__Your instructions__: The answer must consist of the records below, repeated exactly.

__Data for this exercise__:
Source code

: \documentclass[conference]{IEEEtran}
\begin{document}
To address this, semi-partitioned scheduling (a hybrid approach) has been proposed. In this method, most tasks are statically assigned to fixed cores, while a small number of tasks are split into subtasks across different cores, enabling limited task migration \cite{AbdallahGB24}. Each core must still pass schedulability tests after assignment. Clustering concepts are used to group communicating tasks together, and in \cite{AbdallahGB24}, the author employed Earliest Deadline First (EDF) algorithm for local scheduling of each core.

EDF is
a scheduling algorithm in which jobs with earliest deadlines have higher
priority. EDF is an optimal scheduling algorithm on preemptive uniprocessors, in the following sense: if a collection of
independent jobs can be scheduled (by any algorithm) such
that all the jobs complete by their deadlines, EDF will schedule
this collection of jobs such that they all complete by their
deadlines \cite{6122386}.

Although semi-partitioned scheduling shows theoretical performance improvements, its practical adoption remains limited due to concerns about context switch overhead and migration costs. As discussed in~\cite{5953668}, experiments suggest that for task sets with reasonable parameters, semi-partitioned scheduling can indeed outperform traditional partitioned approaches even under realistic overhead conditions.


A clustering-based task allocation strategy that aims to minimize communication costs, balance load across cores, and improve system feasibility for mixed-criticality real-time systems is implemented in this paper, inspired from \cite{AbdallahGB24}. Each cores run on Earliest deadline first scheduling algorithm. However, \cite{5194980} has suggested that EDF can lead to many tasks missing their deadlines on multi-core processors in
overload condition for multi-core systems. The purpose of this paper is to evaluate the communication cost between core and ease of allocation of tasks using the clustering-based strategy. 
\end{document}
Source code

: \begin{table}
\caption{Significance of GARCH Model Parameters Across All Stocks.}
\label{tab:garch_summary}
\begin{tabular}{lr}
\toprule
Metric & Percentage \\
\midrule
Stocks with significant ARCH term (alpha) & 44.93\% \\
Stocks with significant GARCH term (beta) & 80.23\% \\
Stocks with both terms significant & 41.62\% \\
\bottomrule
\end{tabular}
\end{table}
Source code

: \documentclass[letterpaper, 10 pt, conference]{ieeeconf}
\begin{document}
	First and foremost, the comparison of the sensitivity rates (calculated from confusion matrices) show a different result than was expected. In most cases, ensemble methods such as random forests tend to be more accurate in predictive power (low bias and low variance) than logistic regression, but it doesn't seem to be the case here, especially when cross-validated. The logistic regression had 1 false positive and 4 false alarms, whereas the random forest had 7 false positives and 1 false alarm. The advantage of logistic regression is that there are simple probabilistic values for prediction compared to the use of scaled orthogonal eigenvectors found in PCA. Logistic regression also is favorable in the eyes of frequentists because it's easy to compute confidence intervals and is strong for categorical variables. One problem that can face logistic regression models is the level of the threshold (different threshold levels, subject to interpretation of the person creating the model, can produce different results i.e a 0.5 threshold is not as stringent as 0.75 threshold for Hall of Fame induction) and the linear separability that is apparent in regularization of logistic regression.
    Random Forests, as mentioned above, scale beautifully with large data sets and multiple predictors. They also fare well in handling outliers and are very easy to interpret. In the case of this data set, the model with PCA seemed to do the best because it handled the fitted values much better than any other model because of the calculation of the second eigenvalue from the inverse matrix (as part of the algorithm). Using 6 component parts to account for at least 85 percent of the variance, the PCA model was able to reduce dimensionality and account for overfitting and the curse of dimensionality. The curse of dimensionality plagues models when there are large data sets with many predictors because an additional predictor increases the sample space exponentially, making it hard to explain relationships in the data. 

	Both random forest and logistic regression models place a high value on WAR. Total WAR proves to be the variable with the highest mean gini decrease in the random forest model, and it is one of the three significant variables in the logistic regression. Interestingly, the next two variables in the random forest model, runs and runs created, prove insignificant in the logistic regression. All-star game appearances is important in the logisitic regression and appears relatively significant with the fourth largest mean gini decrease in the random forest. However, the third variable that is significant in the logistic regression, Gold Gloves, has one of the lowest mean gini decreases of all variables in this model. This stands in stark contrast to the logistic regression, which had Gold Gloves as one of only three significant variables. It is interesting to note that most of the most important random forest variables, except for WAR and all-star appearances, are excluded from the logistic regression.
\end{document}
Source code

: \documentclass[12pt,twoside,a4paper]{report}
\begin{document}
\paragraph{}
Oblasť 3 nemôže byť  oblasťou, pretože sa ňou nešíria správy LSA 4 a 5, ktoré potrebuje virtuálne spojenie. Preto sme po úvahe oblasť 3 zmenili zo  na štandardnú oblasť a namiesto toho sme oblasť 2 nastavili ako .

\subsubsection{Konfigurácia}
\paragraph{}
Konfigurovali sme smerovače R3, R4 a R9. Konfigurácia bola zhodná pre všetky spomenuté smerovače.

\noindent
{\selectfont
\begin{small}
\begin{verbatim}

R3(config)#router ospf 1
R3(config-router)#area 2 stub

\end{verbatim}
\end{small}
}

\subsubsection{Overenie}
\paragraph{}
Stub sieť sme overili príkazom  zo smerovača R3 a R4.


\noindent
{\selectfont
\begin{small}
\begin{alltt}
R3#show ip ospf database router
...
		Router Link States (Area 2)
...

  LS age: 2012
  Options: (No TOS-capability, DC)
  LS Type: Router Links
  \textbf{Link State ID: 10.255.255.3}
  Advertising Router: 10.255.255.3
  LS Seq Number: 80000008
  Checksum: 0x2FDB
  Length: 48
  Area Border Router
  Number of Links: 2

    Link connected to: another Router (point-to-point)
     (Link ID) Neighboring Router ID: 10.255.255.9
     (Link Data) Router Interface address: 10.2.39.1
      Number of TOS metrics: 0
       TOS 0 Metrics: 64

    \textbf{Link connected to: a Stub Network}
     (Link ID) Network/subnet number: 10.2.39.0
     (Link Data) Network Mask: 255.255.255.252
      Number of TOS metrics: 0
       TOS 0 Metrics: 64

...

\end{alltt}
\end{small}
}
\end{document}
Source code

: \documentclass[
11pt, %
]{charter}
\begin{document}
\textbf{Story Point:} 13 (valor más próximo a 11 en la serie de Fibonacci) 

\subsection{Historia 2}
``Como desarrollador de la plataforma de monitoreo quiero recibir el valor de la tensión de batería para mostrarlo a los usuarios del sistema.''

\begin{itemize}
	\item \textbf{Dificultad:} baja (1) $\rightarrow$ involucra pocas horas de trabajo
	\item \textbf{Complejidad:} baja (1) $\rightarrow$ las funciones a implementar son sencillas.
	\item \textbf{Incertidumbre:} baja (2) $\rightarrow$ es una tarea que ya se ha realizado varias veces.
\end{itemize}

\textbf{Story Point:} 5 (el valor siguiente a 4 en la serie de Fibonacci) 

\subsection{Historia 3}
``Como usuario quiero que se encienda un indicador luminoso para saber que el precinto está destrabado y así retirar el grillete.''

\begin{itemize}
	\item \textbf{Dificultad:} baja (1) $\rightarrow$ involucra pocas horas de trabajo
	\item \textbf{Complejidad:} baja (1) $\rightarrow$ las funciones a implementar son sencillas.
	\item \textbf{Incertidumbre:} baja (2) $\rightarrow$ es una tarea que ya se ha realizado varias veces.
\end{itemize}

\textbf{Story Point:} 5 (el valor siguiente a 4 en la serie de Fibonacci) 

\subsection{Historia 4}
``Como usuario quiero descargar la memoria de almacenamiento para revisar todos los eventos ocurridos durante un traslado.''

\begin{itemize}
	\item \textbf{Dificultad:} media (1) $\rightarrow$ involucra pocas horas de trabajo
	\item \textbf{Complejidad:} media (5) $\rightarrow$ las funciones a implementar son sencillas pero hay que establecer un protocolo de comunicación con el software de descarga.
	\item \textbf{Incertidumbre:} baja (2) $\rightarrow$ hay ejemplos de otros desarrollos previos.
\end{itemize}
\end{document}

__Answer space__:
Source code

: \documentclass[conference]{IEEEtran}
\begin{document}
To address this, semi-partitioned scheduling (a hybrid approach) has been proposed. In this method, most tasks are statically assigned to fixed cores, while a small number of tasks are split into subtasks across different cores, enabling limited task migration \cite{AbdallahGB24}. Each core must still pass schedulability tests after assignment. Clustering concepts are used to group communicating tasks together, and in \cite{AbdallahGB24}, the author employed Earliest Deadline First (EDF) algorithm for local scheduling of each core.

EDF is
a scheduling algorithm in which jobs with earliest deadlines have higher
priority. EDF is an optimal scheduling algorithm on preemptive uniprocessors, in the following sense: if a collection of
independent jobs can be scheduled (by any algorithm) such
that all the jobs complete by their deadlines, EDF will schedule
this collection of jobs such that they all complete by their
deadlines \cite{6122386}.

Although semi-partitioned scheduling shows theoretical performance improvements, its practical adoption remains limited due to concerns about context switch overhead and migration costs. As discussed in~\cite{5953668}, experiments suggest that for task sets with reasonable parameters, semi-partitioned scheduling can indeed outperform traditional partitioned approaches even under realistic overhead conditions.


A clustering-based task allocation strategy that aims to minimize communication costs, balance load across cores, and improve system feasibility for mixed-criticality real-time systems is implemented in this paper, inspired from \cite{AbdallahGB24}. Each cores run on Earliest deadline first scheduling algorithm. However, \cite{5194980} has suggested that EDF can lead to many tasks missing their deadlines on multi-core processors in
overload condition for multi-core systems. The purpose of this paper is to evaluate the communication cost between core and ease of allocation of tasks using the clustering-based strategy. 
\end{document}
Source code

: \begin{table}
\caption{Significance of GARCH Model Parameters Across All Stocks.}
\label{tab:garch_summary}
\begin{tabular}{lr}
\toprule
Metric & Percentage \\
\midrule
Stocks with significant ARCH term (alpha) & 44.93\% \\
Stocks with significant GARCH term (beta) & 80.23\% \\
Stocks with both terms significant & 41.62\% \\
\bottomrule
\end{tabular}
\end{table}
Source code

: \documentclass[letterpaper, 10 pt, conference]{ieeeconf}
\begin{document}
	First and foremost, the comparison of the sensitivity rates (calculated from confusion matrices) show a different result than was expected. In most cases, ensemble methods such as random forests tend to be more accurate in predictive power (low bias and low variance) than logistic regression, but it doesn't seem to be the case here, especially when cross-validated. The logistic regression had 1 false positive and 4 false alarms, whereas the random forest had 7 false positives and 1 false alarm. The advantage of logistic regression is that there are simple probabilistic values for prediction compared to the use of scaled orthogonal eigenvectors found in PCA. Logistic regression also is favorable in the eyes of frequentists because it's easy to compute confidence intervals and is strong for categorical variables. One problem that can face logistic regression models is the level of the threshold (different threshold levels, subject to interpretation of the person creating the model, can produce different results i.e a 0.5 threshold is not as stringent as 0.75 threshold for Hall of Fame induction) and the linear separability that is apparent in regularization of logistic regression.
    Random Forests, as mentioned above, scale beautifully with large data sets and multiple predictors. They also fare well in handling outliers and are very easy to interpret. In the case of this data set, the model with PCA seemed to do the best because it handled the fitted values much better than any other model because of the calculation of the second eigenvalue from the inverse matrix (as part of the algorithm). Using 6 component parts to account for at least 85 percent of the variance, the PCA model was able to reduce dimensionality and account for overfitting and the curse of dimensionality. The curse of dimensionality plagues models when there are large data sets with many predictors because an additional predictor increases the sample space exponentially, making it hard to explain relationships in the data. 

	Both random forest and logistic regression models place a high value on WAR. Total WAR proves to be the variable with the highest mean gini decrease in the random forest model, and it is one of the three significant variables in the logistic regression. Interestingly, the next two variables in the random forest model, runs and runs created, prove insignificant in the logistic regression. All-star game appearances is important in the logisitic regression and appears relatively significant with the fourth largest mean gini decrease in the random forest. However, the third variable that is significant in the logistic regression, Gold Gloves, has one of the lowest mean gini decreases of all variables in this model. This stands in stark contrast to the logistic regression, which had Gold Gloves as one of only three significant variables. It is interesting to note that most of the most important random forest variables, except for WAR and all-star appearances, are excluded from the logistic regression.
\end{document}
Source code

: \documentclass[12pt,twoside,a4paper]{report}
\begin{document}
\paragraph{}
Oblasť 3 nemôže byť  oblasťou, pretože sa ňou nešíria správy LSA 4 a 5, ktoré potrebuje virtuálne spojenie. Preto sme po úvahe oblasť 3 zmenili zo  na štandardnú oblasť a namiesto toho sme oblasť 2 nastavili ako .

\subsubsection{Konfigurácia}
\paragraph{}
Konfigurovali sme smerovače R3, R4 a R9. Konfigurácia bola zhodná pre všetky spomenuté smerovače.

\noindent
{\selectfont
\begin{small}
\begin{verbatim}

R3(config)#router ospf 1
R3(config-router)#area 2 stub

\end{verbatim}
\end{small}
}

\subsubsection{Overenie}
\paragraph{}
Stub sieť sme overili príkazom  zo smerovača R3 a R4.


\noindent
{\selectfont
\begin{small}
\begin{alltt}
R3#show ip ospf database router
...
		Router Link States (Area 2)
...

  LS age: 2012
  Options: (No TOS-capability, DC)
  LS Type: Router Links
  \textbf{Link State ID: 10.255.255.3}
  Advertising Router: 10.255.255.3
  LS Seq Number: 80000008
  Checksum: 0x2FDB
  Length: 48
  Area Border Router
  Number of Links: 2

    Link connected to: another Router (point-to-point)
     (Link ID) Neighboring Router ID: 10.255.255.9
     (Link Data) Router Interface address: 10.2.39.1
      Number of TOS metrics: 0
       TOS 0 Metrics: 64

    \textbf{Link connected to: a Stub Network}
     (Link ID) Network/subnet number: 10.2.39.0
     (Link Data) Network Mask: 255.255.255.252
      Number of TOS metrics: 0
       TOS 0 Metrics: 64

...

\end{alltt}
\end{small}
}
\end{document}
Source code

: \documentclass[
11pt, %
]{charter}
\begin{document}
\textbf{Story Point:} 13 (valor más próximo a 11 en la serie de Fibonacci) 

\subsection{Historia 2}
``Como desarrollador de la plataforma de monitoreo quiero recibir el valor de la tensión de batería para mostrarlo a los usuarios del sistema.''

\begin{itemize}
	\item \textbf{Dificultad:} baja (1) $\rightarrow$ involucra pocas horas de trabajo
	\item \textbf{Complejidad:} baja (1) $\rightarrow$ las funciones a implementar son sencillas.
	\item \textbf{Incertidumbre:} baja (2) $\rightarrow$ es una tarea que ya se ha realizado varias veces.
\end{itemize}

\textbf{Story Point:} 5 (el valor siguiente a 4 en la serie de Fibonacci) 

\subsection{Historia 3}
``Como usuario quiero que se encienda un indicador luminoso para saber que el precinto está destrabado y así retirar el grillete.''

\begin{itemize}
	\item \textbf{Dificultad:} baja (1) $\rightarrow$ involucra pocas horas de trabajo
	\item \textbf{Complejidad:} baja (1) $\rightarrow$ las funciones a implementar son sencillas.
	\item \textbf{Incertidumbre:} baja (2) $\rightarrow$ es una tarea que ya se ha realizado varias veces.
\end{itemize}

\textbf{Story Point:} 5 (el valor siguiente a 4 en la serie de Fibonacci) 

\subsection{Historia 4}
``Como usuario quiero descargar la memoria de almacenamiento para revisar todos los eventos ocurridos durante un traslado.''

\begin{itemize}
	\item \textbf{Dificultad:} media (1) $\rightarrow$ involucra pocas horas de trabajo
	\item \textbf{Complejidad:} media (5) $\rightarrow$ las funciones a implementar son sencillas pero hay que establecer un protocolo de comunicación con el software de descarga.
	\item \textbf{Incertidumbre:} baja (2) $\rightarrow$ hay ejemplos de otros desarrollos previos.
\end{itemize}
\end{document}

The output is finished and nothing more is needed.